Saturday 17 September 2016

Where has good customer service disappeared to?

I’m going to surprise you now – I write in praise of Tesco.
We use it more often for our regular shop than other superstores simply because we know where everything is, we know what quality we will get and the café does a tremendous value-for-money breakfast.
But all that aside, the real reason I mention the supermarket in dispatches is because of its customer service.
As my reader will know, I’m the first to moan about poor service, so I now endow praise where praise is due.
We enjoy the occasional tipple and have bought 3-litre wine boxes since the mid-1980s, when we first came across them in Dubai. And very handy there were then for our weekend wadi trips.

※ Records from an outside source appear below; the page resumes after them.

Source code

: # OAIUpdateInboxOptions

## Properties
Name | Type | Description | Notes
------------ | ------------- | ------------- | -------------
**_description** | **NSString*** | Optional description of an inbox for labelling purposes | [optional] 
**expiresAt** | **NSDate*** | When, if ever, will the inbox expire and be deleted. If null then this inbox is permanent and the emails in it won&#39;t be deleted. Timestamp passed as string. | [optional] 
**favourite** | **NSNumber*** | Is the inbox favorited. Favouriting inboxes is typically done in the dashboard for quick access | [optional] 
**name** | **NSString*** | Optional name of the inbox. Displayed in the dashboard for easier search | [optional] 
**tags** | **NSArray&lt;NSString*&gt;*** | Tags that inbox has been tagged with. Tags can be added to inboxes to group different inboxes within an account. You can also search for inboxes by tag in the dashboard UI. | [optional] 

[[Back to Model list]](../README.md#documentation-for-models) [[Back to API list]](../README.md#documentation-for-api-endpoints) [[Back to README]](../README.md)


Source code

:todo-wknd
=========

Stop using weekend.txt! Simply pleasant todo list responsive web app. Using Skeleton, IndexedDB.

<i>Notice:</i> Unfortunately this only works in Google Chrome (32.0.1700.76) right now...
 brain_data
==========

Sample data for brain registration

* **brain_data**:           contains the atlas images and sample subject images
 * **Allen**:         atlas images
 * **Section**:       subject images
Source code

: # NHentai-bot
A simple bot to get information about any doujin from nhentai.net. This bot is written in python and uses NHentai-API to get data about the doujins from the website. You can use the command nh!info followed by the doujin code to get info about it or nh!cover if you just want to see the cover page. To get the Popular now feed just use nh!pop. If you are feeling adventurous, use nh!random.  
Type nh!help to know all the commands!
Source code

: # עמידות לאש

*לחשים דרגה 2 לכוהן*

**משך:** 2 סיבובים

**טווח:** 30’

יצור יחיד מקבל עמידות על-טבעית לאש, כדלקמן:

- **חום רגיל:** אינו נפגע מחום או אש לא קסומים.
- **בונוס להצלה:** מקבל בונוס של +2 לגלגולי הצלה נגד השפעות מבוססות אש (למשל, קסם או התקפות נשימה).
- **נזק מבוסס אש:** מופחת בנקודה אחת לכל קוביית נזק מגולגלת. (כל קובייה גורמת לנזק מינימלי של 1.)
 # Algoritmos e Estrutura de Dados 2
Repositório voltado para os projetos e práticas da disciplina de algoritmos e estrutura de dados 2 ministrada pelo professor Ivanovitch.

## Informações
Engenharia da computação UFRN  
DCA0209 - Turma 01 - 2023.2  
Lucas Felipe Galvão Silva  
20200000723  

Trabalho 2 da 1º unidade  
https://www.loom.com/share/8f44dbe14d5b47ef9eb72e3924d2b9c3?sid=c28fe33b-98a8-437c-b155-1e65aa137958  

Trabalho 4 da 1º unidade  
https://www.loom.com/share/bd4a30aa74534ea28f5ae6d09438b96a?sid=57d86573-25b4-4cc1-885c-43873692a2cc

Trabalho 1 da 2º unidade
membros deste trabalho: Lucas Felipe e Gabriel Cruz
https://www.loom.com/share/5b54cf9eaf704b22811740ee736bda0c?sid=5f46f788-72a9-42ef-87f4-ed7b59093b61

More recently we have particularly enjoyed a particular Tesco-own brand of Spanish red. Two weeks ago we noticed that the packaging had changed but purchased the rouge nectar anyway.

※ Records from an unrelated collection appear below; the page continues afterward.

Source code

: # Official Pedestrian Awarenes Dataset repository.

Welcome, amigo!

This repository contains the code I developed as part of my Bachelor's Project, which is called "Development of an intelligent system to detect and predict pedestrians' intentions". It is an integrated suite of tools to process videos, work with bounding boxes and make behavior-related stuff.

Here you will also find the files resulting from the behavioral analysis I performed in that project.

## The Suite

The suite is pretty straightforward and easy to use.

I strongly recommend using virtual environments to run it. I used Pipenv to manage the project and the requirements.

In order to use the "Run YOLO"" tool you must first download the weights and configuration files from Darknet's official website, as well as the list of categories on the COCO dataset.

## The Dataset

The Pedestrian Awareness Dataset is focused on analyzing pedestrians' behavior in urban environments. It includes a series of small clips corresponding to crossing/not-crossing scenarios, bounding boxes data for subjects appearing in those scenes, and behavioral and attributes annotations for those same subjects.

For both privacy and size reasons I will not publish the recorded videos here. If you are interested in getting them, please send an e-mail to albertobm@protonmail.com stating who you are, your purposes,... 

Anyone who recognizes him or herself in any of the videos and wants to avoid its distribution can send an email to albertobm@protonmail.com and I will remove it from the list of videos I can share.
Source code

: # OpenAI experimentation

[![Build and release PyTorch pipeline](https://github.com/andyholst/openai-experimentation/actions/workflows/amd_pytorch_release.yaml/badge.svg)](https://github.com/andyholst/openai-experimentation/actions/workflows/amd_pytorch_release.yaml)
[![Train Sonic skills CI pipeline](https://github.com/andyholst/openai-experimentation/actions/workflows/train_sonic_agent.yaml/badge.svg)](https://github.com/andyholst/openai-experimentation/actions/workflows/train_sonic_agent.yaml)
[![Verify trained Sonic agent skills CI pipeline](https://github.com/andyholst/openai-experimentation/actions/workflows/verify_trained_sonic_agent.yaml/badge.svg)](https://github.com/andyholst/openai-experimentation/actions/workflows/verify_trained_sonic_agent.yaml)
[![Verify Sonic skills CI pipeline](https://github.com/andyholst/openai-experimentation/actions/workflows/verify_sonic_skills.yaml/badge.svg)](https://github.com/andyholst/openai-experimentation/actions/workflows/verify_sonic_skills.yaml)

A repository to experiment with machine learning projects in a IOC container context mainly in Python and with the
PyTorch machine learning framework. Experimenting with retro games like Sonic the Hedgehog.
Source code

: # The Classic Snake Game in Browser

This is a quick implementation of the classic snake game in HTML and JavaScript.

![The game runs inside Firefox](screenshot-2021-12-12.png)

Bad mistake. The "new” wine was awful – insipid, weak and quite stale. So last Monday I emailed Tesco customer service, a polite, but firm, missive, stating our view of the product.
I had a response later that day and by Wednesday had received an apology and was told a refund, in the form of a card, was winging its way to us. So, sorted in three days.
I wish I could say the same about Lidl. We bought a power washer from the local store back in May and the hose gave up the ghost last weekend, having developed a leak. German technology letting you down after just four months I hear you say.
I managed to find the literature that came with the purchase and was pleased to see the washer had a three-year guarantee.
I emailed the Lidl address given on the guarantee card. I did get a reply within a couple of days but only asking if I’d give them permission to pass my details on to the supplier. Data protection, it seems. Of course I said yes. Since then nothing.
I don’t mind the lack of further news but it annoys me that the business is passing the buck to the supplier. I bought the item from Lidl and expect them to sort it.
While on the subject of customer service, another example of the good and the bad from the charity shop sector. SWMBO has sorted out her father’s clothes. He died in May 2015 but it has been too emotional and difficult until this week to undertake the task.
We ended up with six plastic bags of clothes and shoes, nearly all in very good condition. Enough goods, we felt, to make a tidy sum for a charity.
The first local charity shop we rang weren’t interested, telling SWMBO they had loads of stock at present “as lots of people have died recently”.
The second shop said they would be delighted to accept the items.
They have probably got loads of stock as well, if so many people have died recently, but staff there clearly have great customer service training.